As I reached the Imperial landing base, I felt my cell phone ring. I pulled it out of my holster. I never kept a gun in that space during the day, too many children. I looked at my phone. It was the intergalactic counselor of Palson. He wanted to see if I’d help him build another Death Star. I knew his intentions. He wanted to construct one out of pure evil, infiltrating planets around the cosmos, pulling their energy into twisted metal, destroying civilizations one by one. I wasn’t going to let it happen. If only he would have known what I originally built it for. The main purpose of that particular structure was to connect with those who have moved into the other world, understanding their place outside our own system, not create more dead. I was a dead beat news network’s dream, someone who was looked at as a threat to the universe, I was totally misconstrued. I ignored the call and stepped out into a crown of frowns so strong; they stirred my heart into a huddle of course haired fear. I was uncomfortable as fuck. I moved forward, my cape blowing in the mild winds. From the sound of it, it seemed like I needed to use less starch in my colors. I pulled through the untamed crowd, past the middle fingers, which was a universal sign for hatred, and the unapproved belches into my vapor cage and proceeded to the Imperial gate, ready to change the pace of the cosmos.

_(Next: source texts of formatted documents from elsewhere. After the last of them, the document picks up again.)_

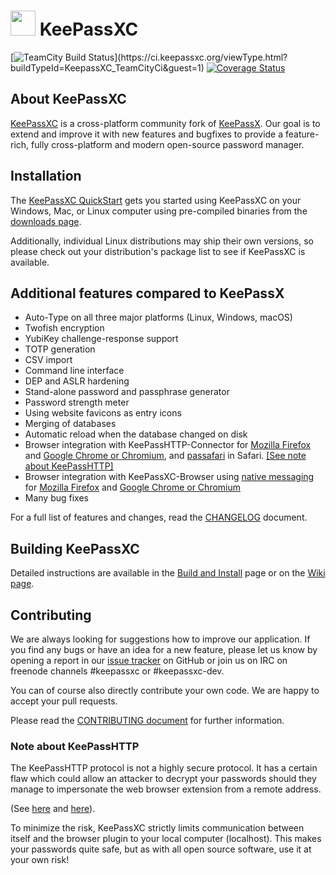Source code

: # <img src="https://keepassxc.org/logo.png" width="40" height="40"/> KeePassXC
[![TeamCity Build Status](https://ci.keepassxc.org/app/rest/builds/buildType:\(id:KeepassXC_TeamCityCi\)/statusIcon?guest=1)](https://ci.keepassxc.org/viewType.html?buildTypeId=KeepassXC_TeamCityCi&guest=1)  [![Coverage Status](https://coveralls.io/repos/github/keepassxreboot/keepassxc/badge.svg)](https://coveralls.io/github/keepassxreboot/keepassxc)

## About KeePassXC
[KeePassXC](https://keepassxc.org) is a cross-platform community fork of
[KeePassX](https://www.keepassx.org/).
Our goal is to extend and improve it with new features and bugfixes
to provide a feature-rich, fully cross-platform and modern
open-source password manager.

## Installation
The [KeePassXC QuickStart](./docs/QUICKSTART.md) gets you started using
KeePassXC on your Windows, Mac, or Linux computer using pre-compiled binaries
from the [downloads page](https://keepassxc.org/download).

Additionally, individual Linux distributions may ship their own versions,
so please check out your distribution's package list to see if KeePassXC is available.

## Additional features compared to KeePassX
- Auto-Type on all three major platforms (Linux, Windows, macOS)
- Twofish encryption
- YubiKey challenge-response support
- TOTP generation
- CSV import
- Command line interface
- DEP and ASLR hardening
- Stand-alone password and passphrase generator
- Password strength meter
- Using website favicons as entry icons
- Merging of databases
- Automatic reload when the database changed on disk
- Browser integration with KeePassHTTP-Connector for
[Mozilla Firefox](https://addons.mozilla.org/en-US/firefox/addon/keepasshttp-connector/) and
[Google Chrome or Chromium](https://chrome.google.com/webstore/detail/keepasshttp-connector/dafgdjggglmmknipkhngniifhplpcldb), and
[passafari](https://github.com/mmichaa/passafari.safariextension/) in Safari. [[See note about KeePassHTTP]](#Note_about_KeePassHTTP)
- Browser integration with KeePassXC-Browser using [native messaging](https://developer.chrome.com/extensions/nativeMessaging) for [Mozilla Firefox](https://addons.mozilla.org/en-US/firefox/addon/keepassxc-browser/) and [Google Chrome or Chromium](https://chrome.google.com/webstore/detail/keepassxc-browser/oboonakemofpalcgghocfoadofidjkkk)
- Many bug fixes

For a full list of features and changes, read the [CHANGELOG](CHANGELOG) document.

## Building KeePassXC

Detailed instructions are available in the [Build and Install](./INSTALL.md)
page or on the [Wiki page](https://github.com/keepassxreboot/keepassxc/wiki/Building-KeePassXC).

## Contributing

We are always looking for suggestions how to improve our application.
If you find any bugs or have an idea for a new feature, please let us know by
opening a report in our [issue tracker](https://github.com/keepassxreboot/keepassxc/issues)
on GitHub or join us on IRC on freenode channels #keepassxc or #keepassxc-dev.

You can of course also directly contribute your own code. We are happy to accept your pull requests.

Please read the [CONTRIBUTING document](.github/CONTRIBUTING.md) for further information.

### Note about KeePassHTTP
The KeePassHTTP protocol is not a highly secure protocol.
It has a certain flaw which could allow an attacker to decrypt your passwords
should they manage to impersonate the web browser extension from a remote address.
<!--intercept communication between a KeePassHTTP server
and PassIFox/chromeIPass over a network connection -->
(See [here](https://github.com/pfn/keepasshttp/issues/258) and [here](https://github.com/keepassxreboot/keepassxc/issues/147)).

To minimize the risk, KeePassXC strictly limits communication between itself
and the browser plugin to your local computer (localhost).
This makes your passwords quite safe,
but as with all open source software, use it at your own risk!
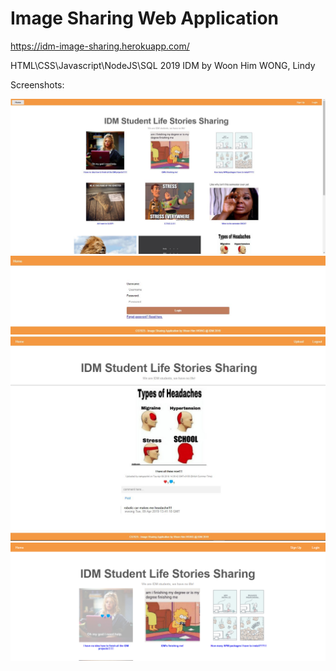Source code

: # Image Sharing Web Application
https://idm-image-sharing.herokuapp.com/

HTML\CSS\Javascript\NodeJS\SQL 
2019 IDM
by Woon Him WONG, Lindy

Screenshots:

![Homepage](ScreenShots/Capture.JPG)
![Login](ScreenShots/Capture2.JPG)
![Comment](ScreenShots/Capture3.JPG)
![Hover](ScreenShots/Capture3.png)


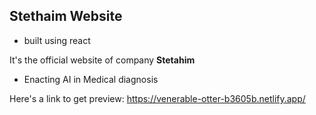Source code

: ## Stethaim Website
- built using react 

It's the official website of company **Stetahim** 
- Enacting AI in Medical diagnosis

Here's a link to get preview:
https://venerable-otter-b3605b.netlify.app/
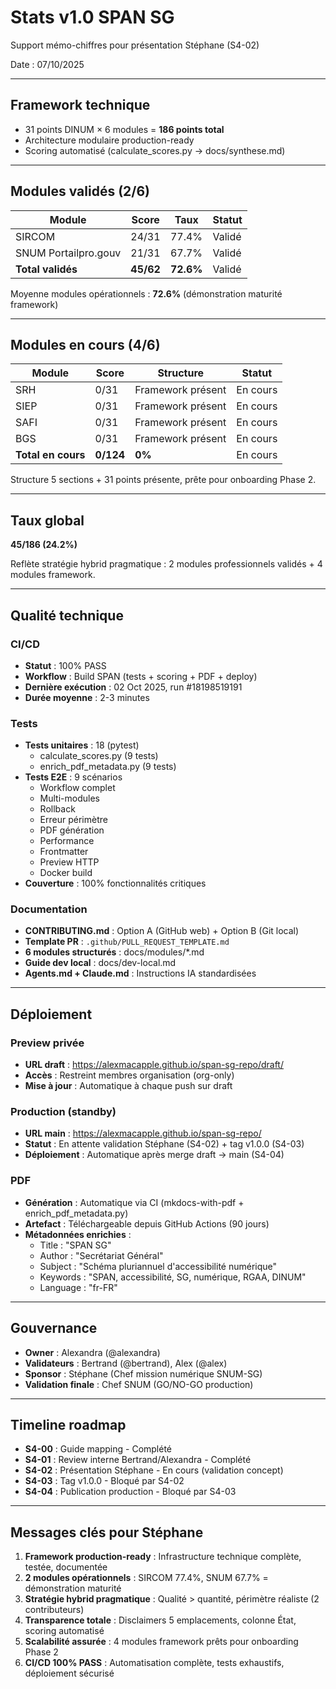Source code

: # Stats v1.0 SPAN SG

Support mémo-chiffres pour présentation Stéphane (S4-02)

Date : 07/10/2025

---

## Framework technique

- 31 points DINUM × 6 modules = **186 points total**
- Architecture modulaire production-ready
- Scoring automatisé (calculate_scores.py → docs/synthese.md)

---

## Modules validés (2/6)

| Module | Score | Taux | Statut |
|--------|-------|------|--------|
| SIRCOM | 24/31 | 77.4% | Validé |
| SNUM Portailpro.gouv | 21/31 | 67.7% | Validé |
| **Total validés** | **45/62** | **72.6%** | Validé |

Moyenne modules opérationnels : **72.6%** (démonstration maturité framework)

---

## Modules en cours (4/6)

| Module | Score | Structure | Statut |
|--------|-------|-----------|--------|
| SRH | 0/31 | Framework présent | En cours |
| SIEP | 0/31 | Framework présent | En cours |
| SAFI | 0/31 | Framework présent | En cours |
| BGS | 0/31 | Framework présent | En cours |
| **Total en cours** | **0/124** | **0%** | En cours |

Structure 5 sections + 31 points présente, prête pour onboarding Phase 2.

---

## Taux global

**45/186 (24.2%)**

Reflète stratégie hybrid pragmatique : 2 modules professionnels validés + 4 modules framework.

---

## Qualité technique

### CI/CD

- **Statut** : 100% PASS
- **Workflow** : Build SPAN (tests + scoring + PDF + deploy)
- **Dernière exécution** : 02 Oct 2025, run #18198519191
- **Durée moyenne** : 2-3 minutes

### Tests

- **Tests unitaires** : 18 (pytest)
  - calculate_scores.py (9 tests)
  - enrich_pdf_metadata.py (9 tests)
- **Tests E2E** : 9 scénarios
  - Workflow complet
  - Multi-modules
  - Rollback
  - Erreur périmètre
  - PDF génération
  - Performance
  - Frontmatter
  - Preview HTTP
  - Docker build
- **Couverture** : 100% fonctionnalités critiques

### Documentation

- **CONTRIBUTING.md** : Option A (GitHub web) + Option B (Git local)
- **Template PR** : `.github/PULL_REQUEST_TEMPLATE.md`
- **6 modules structurés** : docs/modules/*.md
- **Guide dev local** : docs/dev-local.md
- **Agents.md + Claude.md** : Instructions IA standardisées

---

## Déploiement

### Preview privée

- **URL draft** : https://alexmacapple.github.io/span-sg-repo/draft/
- **Accès** : Restreint membres organisation (org-only)
- **Mise à jour** : Automatique à chaque push sur draft

### Production (standby)

- **URL main** : https://alexmacapple.github.io/span-sg-repo/
- **Statut** : En attente validation Stéphane (S4-02) + tag v1.0.0 (S4-03)
- **Déploiement** : Automatique après merge draft → main (S4-04)

### PDF

- **Génération** : Automatique via CI (mkdocs-with-pdf + enrich_pdf_metadata.py)
- **Artefact** : Téléchargeable depuis GitHub Actions (90 jours)
- **Métadonnées enrichies** :
  - Title : "SPAN SG"
  - Author : "Secrétariat Général"
  - Subject : "Schéma pluriannuel d'accessibilité numérique"
  - Keywords : "SPAN, accessibilité, SG, numérique, RGAA, DINUM"
  - Language : "fr-FR"

---

## Gouvernance

- **Owner** : Alexandra (@alexandra)
- **Validateurs** : Bertrand (@bertrand), Alex (@alex)
- **Sponsor** : Stéphane (Chef mission numérique SNUM-SG)
- **Validation finale** : Chef SNUM (GO/NO-GO production)

---

## Timeline roadmap

- **S4-00** : Guide mapping - Complété
- **S4-01** : Review interne Bertrand/Alexandra - Complété
- **S4-02** : Présentation Stéphane - En cours (validation concept)
- **S4-03** : Tag v1.0.0 - Bloqué par S4-02
- **S4-04** : Publication production - Bloqué par S4-03

---

## Messages clés pour Stéphane

1. **Framework production-ready** : Infrastructure technique complète, testée, documentée
2. **2 modules opérationnels** : SIRCOM 77.4%, SNUM 67.7% = démonstration maturité
3. **Stratégie hybrid pragmatique** : Qualité > quantité, périmètre réaliste (2 contributeurs)
4. **Transparence totale** : Disclaimers 5 emplacements, colonne État, scoring automatisé
5. **Scalabilité assurée** : 4 modules framework prêts pour onboarding Phase 2
6. **CI/CD 100% PASS** : Automatisation complète, tests exhaustifs, déploiement sécurisé

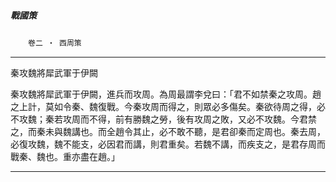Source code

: 

##### 戰國策
　　`卷二 ‧ 西周策`

* * *

秦攻魏將犀武軍于伊闕

秦攻魏將犀武軍于伊闕，進兵而攻周。為周最謂李兌曰：「君不如禁秦之攻周。趙之上計，莫如令秦、魏復戰。今秦攻周而得之，則眾必多傷矣。秦欲待周之得，必不攻魏；秦若攻周而不得，前有勝魏之勞，後有攻周之敗，又必不攻魏。今君禁之，而秦未與魏講也。而全趙令其止，必不敢不聽，是君卻秦而定周也。秦去周，必復攻魏，魏不能支，必因君而講，則君重矣。若魏不講，而疾支之，是君存周而戰秦、魏也。重亦盡在趙。」

* * *

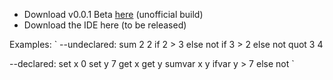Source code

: - Download v0.0.1 Beta [here](https://repl.it/@drvrajesh/Coa.zip) (unofficial build)
- Download the IDE here (to be released)

Examples:
`
--undeclared:
sum 2 2
if 2 > 3 else not
if 3 > 2 else not
quot 3 4

--declared:
set x 0
set y 7
get x
get y
sumvar x y
ifvar y > 7 else not
`
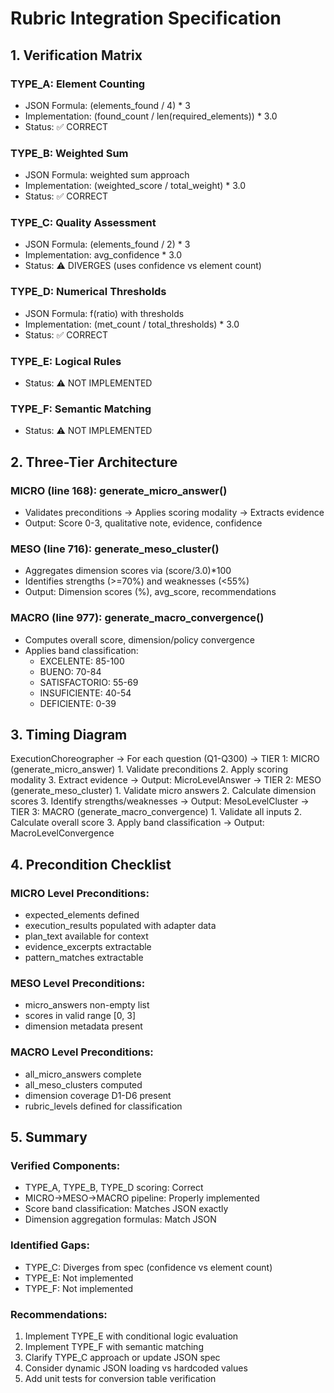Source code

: # Rubric Integration Specification

## 1. Verification Matrix

### TYPE_A: Element Counting
- JSON Formula: (elements_found / 4) * 3
- Implementation: (found_count / len(required_elements)) * 3.0
- Status: ✅ CORRECT

### TYPE_B: Weighted Sum
- JSON Formula: weighted sum approach
- Implementation: (weighted_score / total_weight) * 3.0
- Status: ✅ CORRECT

### TYPE_C: Quality Assessment
- JSON Formula: (elements_found / 2) * 3
- Implementation: avg_confidence * 3.0
- Status: ⚠️ DIVERGES (uses confidence vs element count)

### TYPE_D: Numerical Thresholds
- JSON Formula: f(ratio) with thresholds
- Implementation: (met_count / total_thresholds) * 3.0
- Status: ✅ CORRECT

### TYPE_E: Logical Rules
- Status: ⚠️ NOT IMPLEMENTED

### TYPE_F: Semantic Matching
- Status: ⚠️ NOT IMPLEMENTED

## 2. Three-Tier Architecture

### MICRO (line 168): generate_micro_answer()
- Validates preconditions → Applies scoring modality → Extracts evidence
- Output: Score 0-3, qualitative note, evidence, confidence

### MESO (line 716): generate_meso_cluster()
- Aggregates dimension scores via (score/3.0)*100
- Identifies strengths (>=70%) and weaknesses (<55%)
- Output: Dimension scores (%), avg_score, recommendations

### MACRO (line 977): generate_macro_convergence()
- Computes overall score, dimension/policy convergence
- Applies band classification:
  - EXCELENTE: 85-100
  - BUENO: 70-84
  - SATISFACTORIO: 55-69
  - INSUFICIENTE: 40-54
  - DEFICIENTE: 0-39

## 3. Timing Diagram

ExecutionChoreographer
  -> For each question (Q1-Q300)
     -> TIER 1: MICRO (generate_micro_answer)
        1. Validate preconditions
        2. Apply scoring modality
        3. Extract evidence
        -> Output: MicroLevelAnswer
     -> TIER 2: MESO (generate_meso_cluster)
        1. Validate micro answers
        2. Calculate dimension scores
        3. Identify strengths/weaknesses
        -> Output: MesoLevelCluster
     -> TIER 3: MACRO (generate_macro_convergence)
        1. Validate all inputs
        2. Calculate overall score
        3. Apply band classification
        -> Output: MacroLevelConvergence

## 4. Precondition Checklist

### MICRO Level Preconditions:
- expected_elements defined
- execution_results populated with adapter data
- plan_text available for context
- evidence_excerpts extractable
- pattern_matches extractable

### MESO Level Preconditions:
- micro_answers non-empty list
- scores in valid range [0, 3]
- dimension metadata present

### MACRO Level Preconditions:
- all_micro_answers complete
- all_meso_clusters computed
- dimension coverage D1-D6 present
- rubric_levels defined for classification

## 5. Summary

### Verified Components:
- TYPE_A, TYPE_B, TYPE_D scoring: Correct
- MICRO->MESO->MACRO pipeline: Properly implemented
- Score band classification: Matches JSON exactly
- Dimension aggregation formulas: Match JSON

### Identified Gaps:
- TYPE_C: Diverges from spec (confidence vs element count)
- TYPE_E: Not implemented
- TYPE_F: Not implemented

### Recommendations:
1. Implement TYPE_E with conditional logic evaluation
2. Implement TYPE_F with semantic matching
3. Clarify TYPE_C approach or update JSON spec
4. Consider dynamic JSON loading vs hardcoded values
5. Add unit tests for conversion table verification
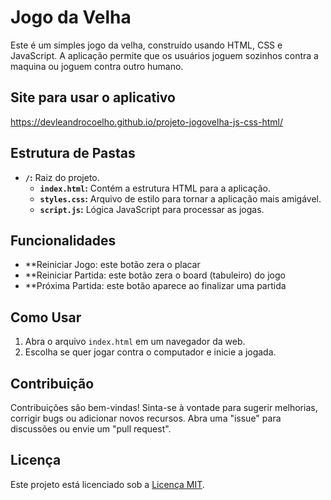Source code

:# Jogo da Velha

Este é um simples jogo da velha, construído usando HTML, CSS e JavaScript. 
A aplicação permite que os usuários joguem sozinhos contra a maquina ou joguem contra outro humano.

## Site para usar o aplicativo
https://devleandrocoelho.github.io/projeto-jogovelha-js-css-html/

## Estrutura de Pastas

- **`/`:** Raiz do projeto.
  - **`index.html`:** Contém a estrutura HTML para a aplicação.
  - **`styles.css`:** Arquivo de estilo para tornar a aplicação mais amigável.
  - **`script.js`:** Lógica JavaScript para processar as jogas.

## Funcionalidades

- **Reiniciar Jogo: este botão zera o placar
- **Reiniciar Partida: este botão zera o board (tabuleiro) do jogo
- **Próxima Partida: este botão aparece ao finalizar uma partida

## Como Usar

1. Abra o arquivo `index.html` em um navegador da web.
2. Escolha se quer jogar contra o computador e inicie a jogada. 

## Contribuição

Contribuições são bem-vindas! Sinta-se à vontade para sugerir melhorias, corrigir bugs ou adicionar novos recursos. Abra uma "issue" para discussões ou envie um "pull request".

## Licença

Este projeto está licenciado sob a [Licença MIT](LICENSE).

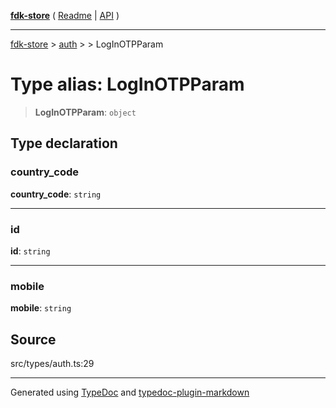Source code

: [**fdk-store**](../../../README.md) ( [Readme](../../../README.md) \| [API](../../../API.md) )

---

[fdk-store](../../../API.md) > [auth](../../README.md) > [<internal>](../README.md) > LogInOTPParam

# Type alias: LogInOTPParam

> **LogInOTPParam**: `object`

## Type declaration

### country_code

**country_code**: `string`

---

### id

**id**: `string`

---

### mobile

**mobile**: `string`

## Source

src/types/auth.ts:29

---

Generated using [TypeDoc](https://typedoc.org/) and [typedoc-plugin-markdown](https://www.npmjs.com/package/typedoc-plugin-markdown)
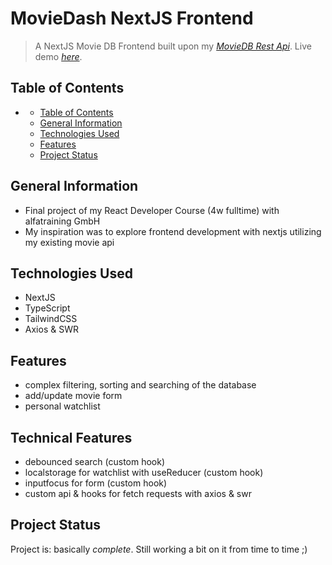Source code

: # MovieDash NextJS Frontend
> A NextJS Movie DB Frontend built upon my [_MovieDB Rest Api_](https://moviedb-rest-api.herokuapp.com/api/v1/movies).
> Live demo [_here_](https://nextjs-ts-moviedash.vercel.app). 

## Table of Contents
- [](#)
  - [Table of Contents](#table-of-contents)
  - [General Information](#general-information)
  - [Technologies Used](#technologies-used)
  - [Features](#features)
  <!-- - [Screenshots](#screenshots) -->
  <!-- - [Setup](#setup) -->
  <!-- - [Usage](#usage) -->
  - [Project Status](#project-status)
  <!-- - [Room for Improvement](#room-for-improvement) -->
  <!-- - [Acknowledgements](#acknowledgements) -->
  <!-- - [Contact](#contact) -->
<!-- * [License](#license) -->


## General Information
- Final project of my React Developer Course (4w fulltime) with alfatraining GmbH
- My inspiration was to explore frontend development with nextjs utilizing my existing movie api


## Technologies Used
- NextJS
- TypeScript
- TailwindCSS
- Axios & SWR


## Features
<!-- List the ready features here: -->
- complex filtering, sorting and searching of the database
- add/update movie form
- personal watchlist

## Technical Features
<!-- List the ready features here: -->
- debounced search (custom hook)
- localstorage for watchlist with useReducer (custom hook)
- inputfocus for form (custom hook)
- custom api & hooks for fetch requests with axios & swr

<!-- ## Screenshots
![Example screenshot](./api_overview.jpg) -->
<!-- If you have screenshots you'd like to share, include them here. -->


<!-- ## Setup
What are the project requirements/dependencies? Where are they listed? A requirements.txt or a Pipfile.lock file perhaps? Where is it located?

Proceed to describe how to install / setup one's local environment / get started with the project. -->


<!-- ## Usage -->
<!-- How does one go about using it?
Provide various use cases and code examples here. -->

<!-- `write-your-code-here` -->


## Project Status
Project is: basically _complete_. Still working a bit on it from time to time ;) 
<!-- If you are no longer working on it, provide reasons why. -->


<!-- ## Room for Improvement -->
<!-- Include areas you believe need improvement / could be improved. Also add TODOs for future development. -->

<!-- Room for improvement:
- Authentication for delete operations -->
<!-- - Improvement to be done 2 -->

<!-- To do:
- Feature to be added 1
- Feature to be added 2 -->


<!-- ## Acknowledgements
Give credit here.
- This project was inspired by...
- This project was based on [this tutorial](https://www.example.com).
- Many thanks to... -->


<!-- ## Contact
Created by [@flynerdpl](https://www.flynerd.pl/) - feel free to contact me! -->


<!-- Optional -->
<!-- ## License -->
<!-- This project is open source and available under the [... License](). -->

<!-- You don't have to include all sections - just the one's relevant to your project -->

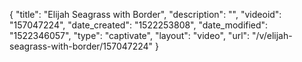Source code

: {
    "title": "Elijah Seagrass with Border",
    "description": "",
    "videoid": "157047224",
    "date_created": "1522253808",
    "date_modified": "1522346057",
    "type": "captivate",
    "layout": "video",
    "url": "\/v\/elijah-seagrass-with-border\/157047224"
}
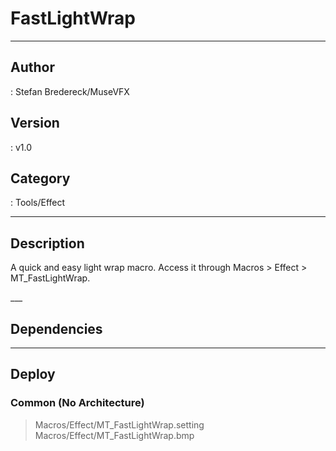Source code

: # FastLightWrap
___

## Author
 : Stefan Bredereck/MuseVFX

## Version
 : v1.0

## Category
 : Tools/Effect
___

## Description
<p>A quick and easy light wrap macro. Access it through Macros &gt; Effect &gt; MT_FastLightWrap.</p>___

## Dependencies


___

## Deploy

### Common (No Architecture)

> Macros/Effect/MT_FastLightWrap.setting  
> Macros/Effect/MT_FastLightWrap.bmp  
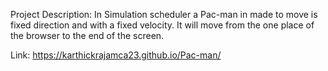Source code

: Project Description:
In Simulation scheduler a Pac-man in made to move is fixed direction and with a fixed velocity. It will move from the one place of the browser to the end of the screen.

   Link: https://karthickrajamca23.github.io/Pac-man/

When I was escorted by the United Fleet to the Imperial Court, I had to go through a metal detector before entering the judging center. Of course I had to remove my light saber but with that I tossed into the bowl a screwdriver, a pair of tweezers and a box of chocolates from Forrest Gump’s mom. We had the ability on our planet to recreate fully functional characters shown through media, even so much as make them look exactly like Sally Field. That movie made me want to run. Anyways, when I made it to the Imperial Courts, I was blinded by the gold placed in the room. They really should change the décor in the room. It can cause extreme injury if you are abused easily by light trajectory. When my vision finally intercepted the whole color spectrum, I saw the four judges. Judge Beatle, Judge Crunch, Judge Balboa, and Judge Rainhard. They all looked as old as the last time I saw them, I wanted to hand them all tiny containers of Jell-o. They eyed me with the same hastiness that I saw when my son tried to rupture my spleen with his lettuce colored sword. I held it together. I resisted the pain. They gave me the go-head to announce my plea. I spoke of what happened in the meteor complex, the light, the power behind molecular unity, the love that was seen through piercing looks in twinkling stars that are actually winks to those who are lost and how it must all be applied universally. I spoke for what seemed like a few seconds but actually ended up being four hours, the maximum time someone was given to state a plea. I left the court proud. I walked out the gate, hearing the jeering of the citizens who called me an unjust man but didn’t seem to care. I only cared for the universe’s complacency in peace and maybe a burger but most the former. It was the court’s final decision in measuring the importance of my plea but I knew it would get through to their cores. I was a smiling man behind the mask, a smiling continuum.